S.C. AG wants sexy ads removed by Friday; another says to shut down 'online brothel'

May 6, 2009 12:00 PM ET

Computerworld - Legal pressure is mounting on Craigslist Inc.

After officials of the online classified advertising site were called to a meeting with attorneys general from three states yesterday, the top law enforcement officer of another state issued an ultimatum to the company: Pull graphic pornographic material and prostitution ads from the site or face prosecution.

South Carolina Attorney General Henry McMaster sent a letter to Jim Buckmaster, CEO of Craigslist, saying that the company has not installed sufficient safeguards to keep its site from being used as a "vehicle to advertise or solicit prostitution." McMaster added that he's concerned about the easy accessibility of "graphic pornographic pictures" on the site.

"Many of the classified and communication services on the Craigslist site provide the public with a valuable service," wrote McMaster. "However, it appears that the management of Craigslist has knowingly allowed the site to be used for illegal and unlawful activity after warnings from law enforcement officials and after an agreement with 40 state attorneys general."

The attorney general then added that he wants the questionable ads under Craigslist's "Erotic Services" category to be removed from the South Carolina part of the site by close of business on Friday, May 15.

In a blog posted on Tuesday, Buckmaster said his company has been working with law enforcement officials and has cut site "misuse" by 90% since Craigslist entered into an agreement with 43 attorneys general late last year to do just that.

"We look forward to speaking directly with Attorney General McMaster about his concerns, and finding ways to address them without compromising the utility of Craigslist for South Carolinians, or anyone's Constitutional rights," wrote Buckmaster. "However, we see no legal basis whatsoever for filing a lawsuit against Craigslist or its principals and hope that the attorney general will realize this upon further reflection."

The Erotic Services category on Craigslist has been under scrutiny since Boston University medical student Philip Markoff was arrested and arraigned last month for allegedly murdering one woman and kidnapping and assaulting another after meeting both of them through erotic services ads on Craigslist.

On Monday, Markoff was also charged with assault and weapons charges for allegedly using a gun to threaten a woman in a Rhode Island hotel on an April 16. The woman told police that she had met her assailant through an advertisement on Craigslist.
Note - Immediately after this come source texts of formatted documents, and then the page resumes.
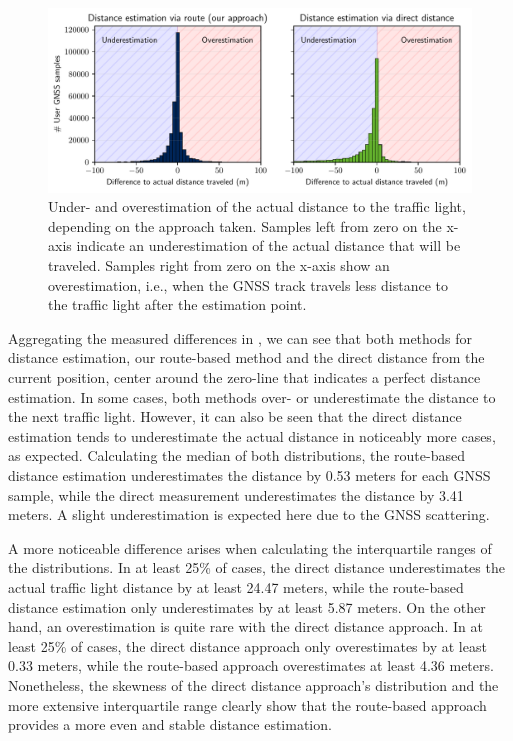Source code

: \begin{figure}[t]
\centering 
\includegraphics[width=\linewidth]{images/routing-distance-distribution.pdf}
\caption{Under- and overestimation of the actual distance to the traffic light, depending on the approach taken. Samples left from zero on the x-axis indicate an underestimation of the actual distance that will be traveled. Samples right from zero on the x-axis show an overestimation, i.e., when the GNSS track travels less distance to the traffic light after the estimation point.}
\label{fig:routing-distance-distribution}
\end{figure}

Aggregating the measured differences in , we can see that both methods for distance estimation, our route-based method and the direct distance from the current position, center around the zero-line that indicates a perfect distance estimation. In some cases, both methods over- or underestimate the distance to the next traffic light. However, it can also be seen that the direct distance estimation tends to underestimate the actual distance in noticeably more cases, as expected. Calculating the median of both distributions, the route-based distance estimation underestimates the distance by 0.53 meters for each GNSS sample, while the direct measurement underestimates the distance by 3.41 meters. A slight underestimation is expected here due to the GNSS scattering.

A more noticeable difference arises when calculating the interquartile ranges of the distributions. In at least 25\% of cases, the direct distance underestimates the actual traffic light distance by at least 24.47 meters, while the route-based distance estimation only underestimates by at least 5.87 meters. On the other hand, an overestimation is quite rare with the direct distance approach. In at least 25\% of cases, the direct distance approach only overestimates by at least 0.33 meters, while the route-based approach overestimates at least 4.36 meters. Nonetheless, the skewness of the direct distance approach's distribution and the more extensive interquartile range clearly show that the route-based approach provides a more even and stable distance estimation.

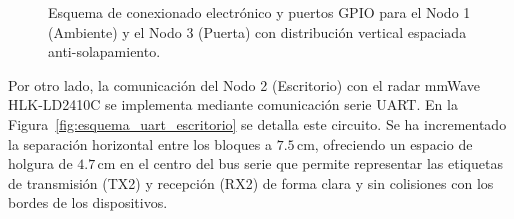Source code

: \begin{figure}[H]
    \caption{Esquema de conexionado electrónico y puertos GPIO para el Nodo 1 (Ambiente) y el Nodo 3 (Puerta) con distribución vertical espaciada anti-solapamiento.}
    \label{fig:esquema_amb_puerta}
\end{figure}

Por otro lado, la comunicación del Nodo 2 (Escritorio) con el radar mmWave HLK-LD2410C se implementa mediante comunicación serie UART. En la Figura~\ref{fig:esquema_uart_escritorio} se detalla este circuito. Se ha incrementado la separación horizontal entre los bloques a $7.5\,\text{cm}$, ofreciendo un espacio de holgura de $4.7\,\text{cm}$ en el centro del bus serie que permite representar las etiquetas de transmisión (TX2) y recepción (RX2) de forma clara y sin colisiones con los bordes de los dispositivos.


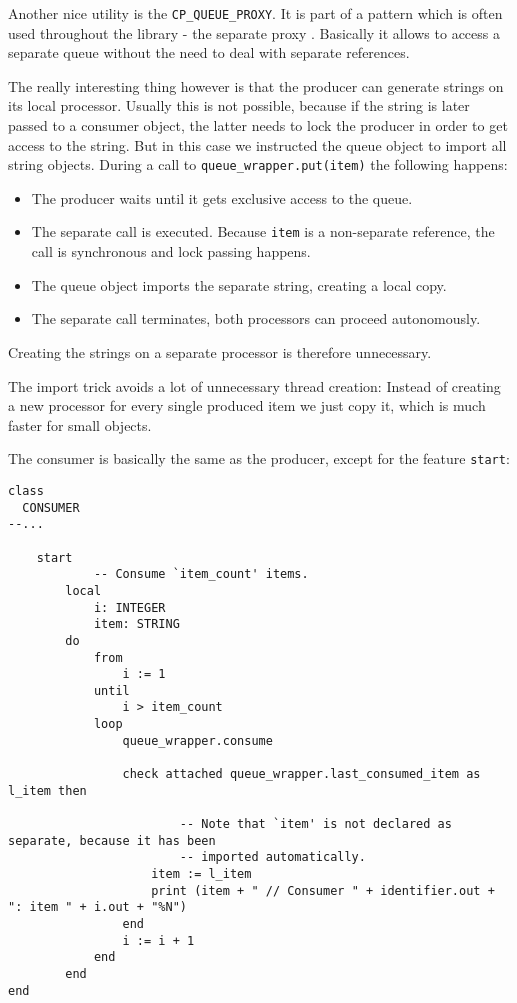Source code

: \documentclass[a4paper,10pt]{report}
\begin{document}
Another nice utility is the \lstinline!CP_QUEUE_PROXY!.
It is part of a pattern which is often used throughout the library - the separate proxy .
Basically it allows to access a separate queue without the need to deal with separate references.

The really interesting thing however is that the producer can generate strings on its local processor.
Usually this is not possible, because if the string is later passed to a consumer object, the latter needs to lock the producer in order to get access to the string.
But in this case we instructed the queue object to import all string objects. During a call to \lstinline!queue_wrapper.put(item)! the following happens:
\begin{itemize}
 \item The producer waits until it gets exclusive access to the queue.
 \item The separate call is executed. Because \lstinline!item! is a non-separate reference, the call is synchronous and lock passing happens.
 \item The queue object imports the separate string, creating a local copy.
 \item The separate call terminates, both processors can proceed autonomously.
\end{itemize}
Creating the strings on a separate processor is therefore unnecessary.

The import trick avoids a lot of unnecessary thread creation:
Instead of creating a new processor for every single produced item we just copy it, which is much faster for small objects.

The consumer is basically the same as the producer, except for the feature \lstinline!start!:

\begin{lstlisting}
class
  CONSUMER
--...
  
	start
			-- Consume `item_count' items.
		local
			i: INTEGER
			item: STRING
		do
			from
				i := 1
			until
				i > item_count
			loop
				queue_wrapper.consume

				check attached queue_wrapper.last_consumed_item as l_item then

						-- Note that `item' is not declared as separate, because it has been
						-- imported automatically.
					item := l_item
					print (item + " // Consumer " + identifier.out + ": item " + i.out + "%N")
				end
				i := i + 1
			end
		end
end
\end{lstlisting}
\end{document}
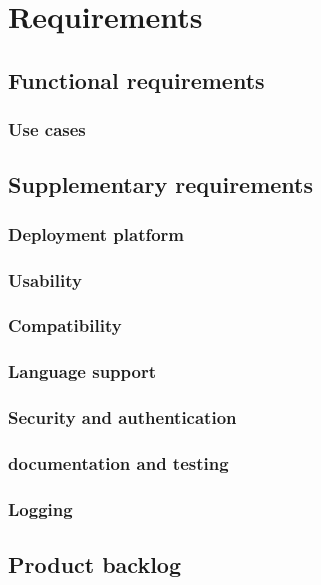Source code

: \chapter{Requirements}

\section{Functional requirements}
\subsection{Use cases}
\section{Supplementary requirements}
\subsection{Deployment platform}
\subsection{Usability}
\subsection{Compatibility}
\subsection{Language support}
\subsection{Security and authentication}
\subsection{documentation and testing}
\subsection{Logging}
\section{Product backlog}
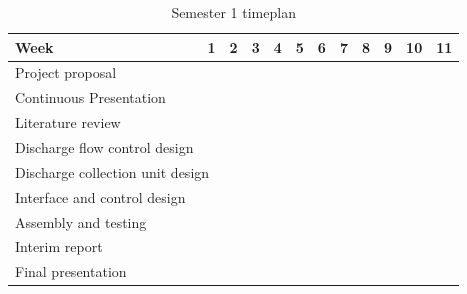 \begin{table}[H]
\centering
\begin{tabular}{|ll|l|l|l|l|l|l|l|l|l|l|}
\hline
\multicolumn{1}{|l|}{\textbf{Week}} & \textbf{1} & \textbf{2} & \textbf{3} & \textbf{4} & \textbf{5} & \textbf{6} & \textbf{7} & \textbf{8} & \textbf{9} & \textbf{10} & \textbf{11} \\ \hline
\multicolumn{1}{|l|}{Project proposal} &  & \cellcolor[HTML]{656565}{\color[HTML]{656565} } & \cellcolor[HTML]{656565}{\color[HTML]{656565} } & \cellcolor[HTML]{656565}{\color[HTML]{656565} } &  &  &  &  &  &  &  \\ \hline
\multicolumn{1}{|l|}{Continuous Presentation} &  &  &  &  & \cellcolor[HTML]{656565} & \cellcolor[HTML]{656565} & \cellcolor[HTML]{656565} & \cellcolor[HTML]{656565} & \cellcolor[HTML]{656565} & \cellcolor[HTML]{656565} & \cellcolor[HTML]{656565} \\ \hline
\multicolumn{1}{|l|}{Literature review} &  &  &  &  &  & \cellcolor[HTML]{656565} & \cellcolor[HTML]{656565} & \cellcolor[HTML]{656565} & \cellcolor[HTML]{656565} & \cellcolor[HTML]{656565} & \cellcolor[HTML]{656565} \\ \hline
\multicolumn{1}{|l|}{Discharge flow control design} &  &  &  &  &  & \cellcolor[HTML]{656565} & \cellcolor[HTML]{656565} & \cellcolor[HTML]{656565} & \cellcolor[HTML]{656565} & \cellcolor[HTML]{656565} &  \\ \hline
\multicolumn{2}{|l|}{Discharge   collection unit design} &  &  &  &  &  & \cellcolor[HTML]{656565} & \cellcolor[HTML]{656565} & \cellcolor[HTML]{656565} & \cellcolor[HTML]{656565} &  \\ \hline
\multicolumn{1}{|l|}{Interface and control design} &  &  &  &  &  &  &  &  & \cellcolor[HTML]{656565} & \cellcolor[HTML]{656565} & \cellcolor[HTML]{656565} \\ \hline
\multicolumn{1}{|l|}{Assembly and testing} &  &  &  &  &  &  & \cellcolor[HTML]{656565} & \cellcolor[HTML]{656565} & \cellcolor[HTML]{656565} & \cellcolor[HTML]{656565} &  \\ \hline
\multicolumn{1}{|l|}{Interim report} &  &  &  &  &  &  &  &  & \cellcolor[HTML]{656565} & \cellcolor[HTML]{656565} & \cellcolor[HTML]{656565} \\ \hline
\multicolumn{1}{|l|}{Final presentation} &  &  &  &  &  &  &  &  &  &  & \cellcolor[HTML]{656565} \\ \hline
\end{tabular}
\caption{Semester 1 timeplan}
\end{table}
Then yesterday, Craigslist executives met with the attorneys general from Missouri, Connecticut and Illinois to discuss the questionable ads.

After the meeting, Connecticut Attorney General Richard Blumenthal called on the site to "banish virtual streetwalkers and pornography."

"In our meeting today with Craigslist, we urged the site to swiftly shut down the online brothel operating from its pages," Blumenthal said in a statement. "Craigslist's measures to combat prostitution and pornography are so far inadequate, failing to curb activities that contribute to human trafficking, child exploitation and other crimes."

He also said that if Craigslist fails to do anything, he will consider taking legal action against the site.

In a blog post, Buckmaster called Tuesday's meeting "cordial and productive." He also pointed to the progress that Craigslist has been making to curb inappropriate advertising and said that the company continues to develop improvements for the site.